The prolonged winter storm, which brought heavy snow, high winds and bone-chilling cold to most of the United States and Canada this past week, has killed at least 38 people and had hundreds of thousands of homes and businesses without power on Christmas morning.
Officials say 34 people died across the US, with the worst-hit area being the city of Buffalo, in New York state. The storm is expected to claim more lives after trapping some residents inside houses as temperatures plummeted drastically below normal.
Four fatalities occurred in Canada when a bus rolled over on an icy road near the town of Merritt, in the western province of British Columbia.

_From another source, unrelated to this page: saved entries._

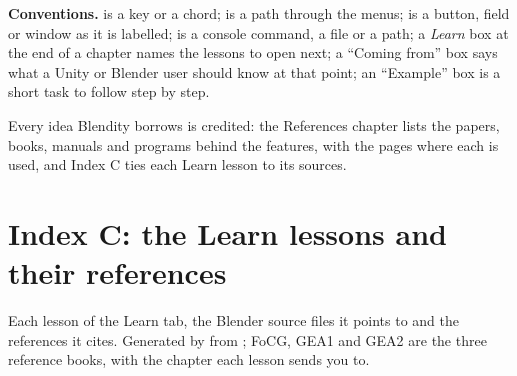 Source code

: \documentclass[11pt, twoside, openany]{book}
\begin{document}
\textbf{Conventions.}  is a key or a chord;  is a path through the menus;
 is a button, field or window as it is labelled;  is a console command, a file
or a path; a \emph{Learn} box at the end of a chapter names the lessons to open next; a ``Coming from'' box says what a
Unity or Blender user should know at that point; an ``Example'' box is a short task to follow step by step.

Every idea Blendity borrows is credited: the References chapter lists the papers, books, manuals and programs behind
the features, with the pages where each is used, and Index C ties each Learn lesson to its sources.

\tableofcontents
\listoffigures

\mainmatter














\backmatter

\chapter{Index C: the Learn lessons and their references}
\label{ch:indexC}
Each lesson of the Learn tab, the Blender source files it points to and the references it cites. Generated by
 from ; FoCG, GEA1 and GEA2 are the three reference books,
with the chapter each lesson sends you to.


\end{document}
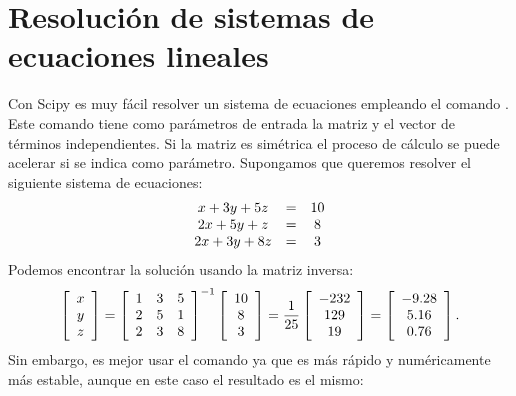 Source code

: \documentclass[letterpaper,10pt,spanish]{sphinxmanual}
\begin{document}
\section{Resolución de sistemas de ecuaciones lineales}
\label{calculo_numerico:resolucion-de-sistemas-de-ecuaciones-lineales}
Con Scipy es muy fácil resolver un sistema de ecuaciones empleando el comando . Este comando tiene como parámetros de entrada la matriz y el vector de términos independientes. Si la matriz es simétrica el proceso de cálculo se puede acelerar si se indica como parámetro. Supongamos que queremos resolver el siguiente sistema de ecuaciones:
\begin{gather}
\begin{split}\begin{array}{c c c}
x+3y+5z & = & 10\\
2x+5y+z & = & 8\\
2x+3y+8z & = & 3
\end{array}\end{split}\notag
\end{gather}
Podemos encontrar la solución usando la matriz inversa:
\begin{gather}
\begin{split}\left[\begin{array}{c} x\\ y\\ z\end{array}\right]=\left[\begin{array}{ccc} 1 & 3 & 5\\ 2 & 5 & 1\\ 2 & 3 & 8\end{array}\right]^{-1}\left[\begin{array}{c} 10\\ 8\\ 3\end{array}\right]=\frac{1}{25}\left[\begin{array}{c} -232\\ 129\\ 19\end{array}\right]=\left[\begin{array}{c} -9.28\\ 5.16\\ 0.76\end{array}\right].\end{split}\notag
\end{gather}
Sin embargo, es mejor usar el comando  ya que es más rápido y numéricamente más estable, aunque en este caso el resultado es el mismo:
\end{document}
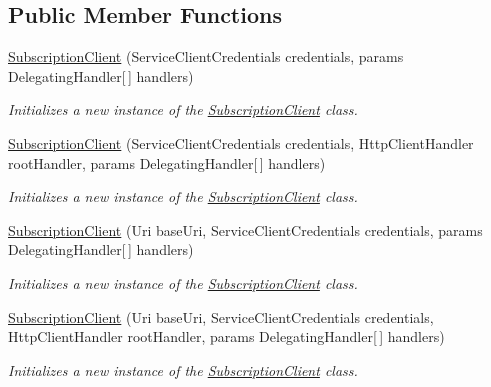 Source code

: \subsection*{Public Member Functions}
\begin{DoxyCompactItemize}
\item 
\hyperlink{class_microsoft_1_1_azure_1_1_management_1_1_resources_1_1_subscription_client_a931c719e39cbf61ecc8f9fe0a286befb}{Subscription\+Client} (Service\+Client\+Credentials credentials, params Delegating\+Handler\mbox{[}$\,$\mbox{]} handlers)
\begin{DoxyCompactList}\small\item\em Initializes a new instance of the \hyperlink{class_microsoft_1_1_azure_1_1_management_1_1_resources_1_1_subscription_client}{Subscription\+Client} class. \end{DoxyCompactList}\item 
\hyperlink{class_microsoft_1_1_azure_1_1_management_1_1_resources_1_1_subscription_client_a45216f481936fc3f4a3929d627d31fef}{Subscription\+Client} (Service\+Client\+Credentials credentials, Http\+Client\+Handler root\+Handler, params Delegating\+Handler\mbox{[}$\,$\mbox{]} handlers)
\begin{DoxyCompactList}\small\item\em Initializes a new instance of the \hyperlink{class_microsoft_1_1_azure_1_1_management_1_1_resources_1_1_subscription_client}{Subscription\+Client} class. \end{DoxyCompactList}\item 
\hyperlink{class_microsoft_1_1_azure_1_1_management_1_1_resources_1_1_subscription_client_a1013e624adeaeb71c7b1736405192bc8}{Subscription\+Client} (Uri base\+Uri, Service\+Client\+Credentials credentials, params Delegating\+Handler\mbox{[}$\,$\mbox{]} handlers)
\begin{DoxyCompactList}\small\item\em Initializes a new instance of the \hyperlink{class_microsoft_1_1_azure_1_1_management_1_1_resources_1_1_subscription_client}{Subscription\+Client} class. \end{DoxyCompactList}\item 
\hyperlink{class_microsoft_1_1_azure_1_1_management_1_1_resources_1_1_subscription_client_afc24eb3b8408d05667b9d5e77f649d04}{Subscription\+Client} (Uri base\+Uri, Service\+Client\+Credentials credentials, Http\+Client\+Handler root\+Handler, params Delegating\+Handler\mbox{[}$\,$\mbox{]} handlers)
\begin{DoxyCompactList}\small\item\em Initializes a new instance of the \hyperlink{class_microsoft_1_1_azure_1_1_management_1_1_resources_1_1_subscription_client}{Subscription\+Client} class. \end{DoxyCompactList}\end{DoxyCompactItemize}
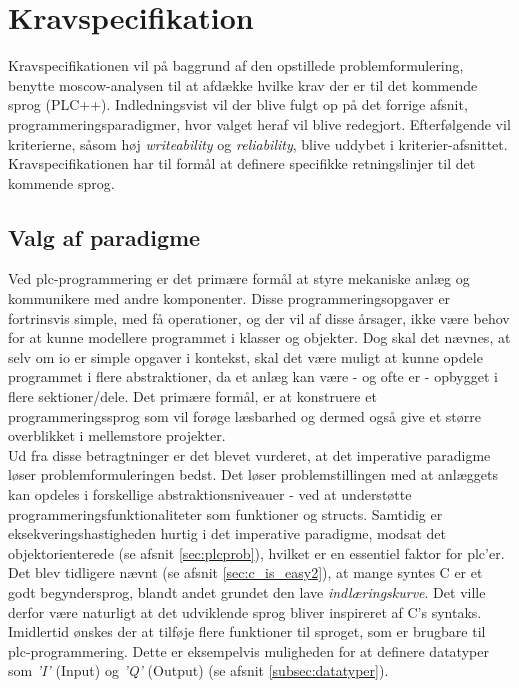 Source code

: \section{Kravspecifikation}\label{sct:kravspec}
Kravspecifikationen vil på baggrund af den opstillede problemformulering, benytte \gls{moscow}-analysen til at afdække hvilke krav der er til det kommende sprog (PLC++). Indledningsvist vil der blive fulgt op på det forrige afsnit, programmeringsparadigmer, hvor valget heraf vil blive redegjort. Efterfølgende vil kriterierne, såsom høj \textit{writeability} og \textit{reliability}, blive uddybet i kriterier-afsnittet. Kravspecifikationen har til formål at definere specifikke retningslinjer til det kommende sprog.

\subsection{Valg af paradigme}\label{ssec:paradigmevalg}
Ved \gls{plc}-programmering er det primære formål at styre mekaniske anlæg og kommunikere med andre komponenter. Disse programmeringsopgaver er fortrinsvis simple, med få operationer, og der vil af disse årsager, ikke være behov for at kunne modellere programmet i klasser og objekter. Dog skal det nævnes, at selv om \gls{io} er simple opgaver i kontekst, skal det være muligt at kunne opdele programmet i flere abstraktioner, da et anlæg kan være - og ofte er - opbygget i flere sektioner/dele. Det primære formål, er at konstruere et programmeringssprog som vil forøge læsbarhed og dermed også give et større overblikket i mellemstore projekter. \\

\noindent Ud fra disse betragtninger er det blevet vurderet, at det imperative paradigme løser problemformuleringen bedst. Det løser problemstillingen med at anlæggets kan opdeles i forskellige abstraktionsniveauer - ved at understøtte programmeringsfunktionaliteter som funktioner og structs. Samtidig er eksekveringshastigheden hurtig i det imperative paradigme, modsat det objektorienterede (se afsnit \ref{sec:plcprob}), hvilket er en essentiel faktor for \gls{plc}'er. \\

\noindent Det blev tidligere nævnt (se afsnit \ref{sec:c_is_easy2}), at mange syntes C er et godt begyndersprog, blandt andet grundet den lave \textit{indlæringskurve}. Det ville derfor være naturligt at det udviklende sprog bliver inspireret af C's syntaks. Imidlertid ønskes der at tilføje flere funktioner til sproget, som er brugbare til \gls{plc}-programmering. Dette er eksempelvis muligheden for at definere datatyper som \textit{'I'} (Input) og \textit{'Q'} (Output) (se afsnit \ref{subsec:datatyper}). \\


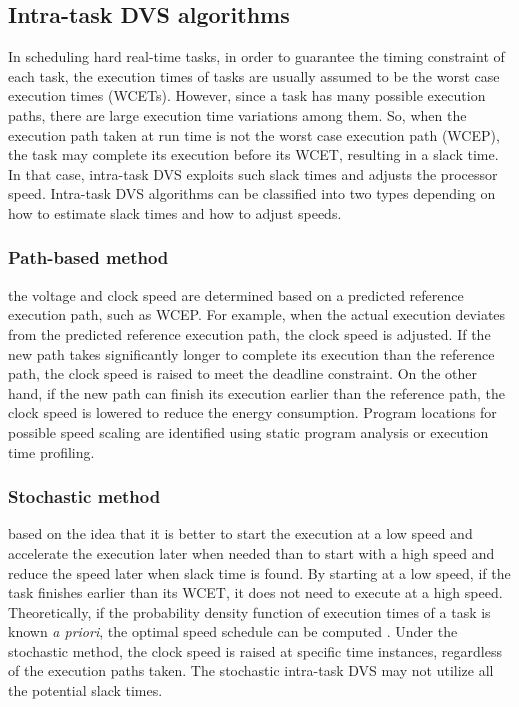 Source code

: \documentclass[10pt,article]{IEEEtran}
\begin{document}
\subsection{Intra-task DVS algorithms} 
In  scheduling hard real-time tasks, in order to guarantee the timing constraint of each task,  the execution times of tasks are usually assumed to be the worst case execution times (WCETs).  However, since a task has many possible execution paths, there are large execution time variations among them. So, when the execution path taken at run time is not the worst case execution path (WCEP), the task may complete its execution before its WCET, resulting in a slack time. In that case, intra-task DVS exploits such slack times and adjusts the processor speed. Intra-task DVS algorithms can be classified into two types depending on how to estimate slack times and how to adjust speeds.

\subsubsection{Path-based method} the voltage and clock speed are determined based on a predicted reference execution path, such as WCEP. For example, when the actual execution deviates from the predicted reference execution path, the clock speed is adjusted.  If the new path takes significantly longer to complete its execution than the reference path, the clock speed is raised to meet the deadline constraint. On the other hand, if the new path can finish its execution earlier than the reference path, the clock speed is lowered to reduce the energy consumption. Program locations for possible speed scaling are identified using static program analysis\cite{shin-kim-lee} or execution time profiling\cite{lee-sakurai}.


\subsubsection{Stochastic method}
based on the idea that it is better to start the execution at a low speed and accelerate the execution later when needed than to start with a high speed and reduce the speed later when slack time is found. By starting at a low speed, if the task finishes earlier than its WCET, it does not need to execute at a high speed. Theoretically, if the probability density function of execution times of a task is known \emph{a priori}, the optimal speed schedule can be computed \cite{gruian}.  Under the stochastic method, the clock speed is raised at specific time instances, regardless of the execution paths taken. The stochastic intra-task DVS may not utilize all the potential slack times.
\end{document}
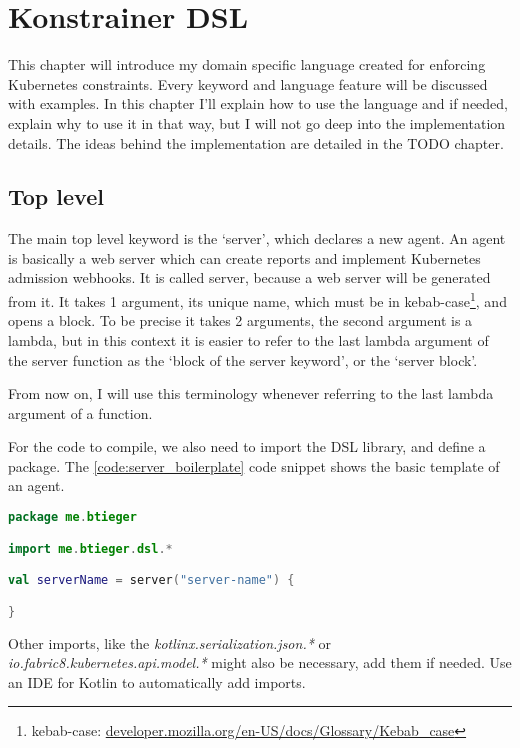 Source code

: \chapter{Konstrainer DSL}
\label{chap:konst_dsl}

This chapter will introduce my domain specific language created for enforcing Kubernetes constraints. Every keyword and language feature will be discussed with examples. In this chapter I'll explain how to use the language and if needed, explain why to use it in that way, but I will not go deep into the implementation details. The ideas behind the implementation are detailed in the TODO chapter.

\section{Top level}

The main top level keyword is the `server', which declares a new agent. An agent is basically a web server which can create reports and implement Kubernetes admission webhooks. It is called server, because a web server will be generated from it. It takes 1 argument, its unique name, which must be in kebab-case\footnote{kebab-case: \url{developer.mozilla.org/en-US/docs/Glossary/Kebab_case}}, and opens a block. To be precise it takes 2 arguments, the second argument is a lambda, but in this context it is easier to refer to the last lambda argument of the server function as the `block of the server keyword', or the `server block'.

From now on, I will use this terminology whenever referring to the last lambda argument of a function.

For the code to compile, we also need to import the DSL library, and define a package. The \ref{code:server_boilerplate} code snippet shows the basic template of an agent.

\begin{lstlisting}[caption={Template of a DSL file},language=Kotlin,label=code:server_boilerplate]
package me.btieger

import me.btieger.dsl.*

val serverName = server("server-name") {

}
\end{lstlisting}

Other imports, like the \emph{kotlinx.serialization.json.*} or \emph{io.fabric8.kubernetes.api.model.*} might also be necessary, add them if needed. Use an IDE for Kotlin to automatically add imports.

The scope of the storm has been nearly unprecedented, stretching from the Great Lakes near Canada to the Rio Grande along the border with Mexico. About 60% of the U.S. population faced some sort of winter weather advisory or warning.
Thousands of U.S. flights were canceled Saturday, and nearly 3,000 as of Sunday night, according to the tracking site FlightAware.
Forecasters said a bomb cyclone — when atmospheric pressure drops very quickly in a strong storm — had developed near the Great Lakes, stirring up blizzard conditions, chills winds and snow. The storm unleashed its full fury on Buffalo, with hurricane-force winds and snow causing whiteout conditions, and paralyzing emergency response efforts, according to officials.
New York Governor Kathy Hochul said there had been 12 storm-related deaths in Erie County — six in Buffalo, three in the town of Amherst and three in Cheektowaga. The youngest victim was 26 years old while the oldest was 93 years old. Storm-related deaths were also reported in Vermont, Ohio, Missouri, Wisconsin, Kansas, and Colorado. South Florida’s temperatures dropped dangerously low.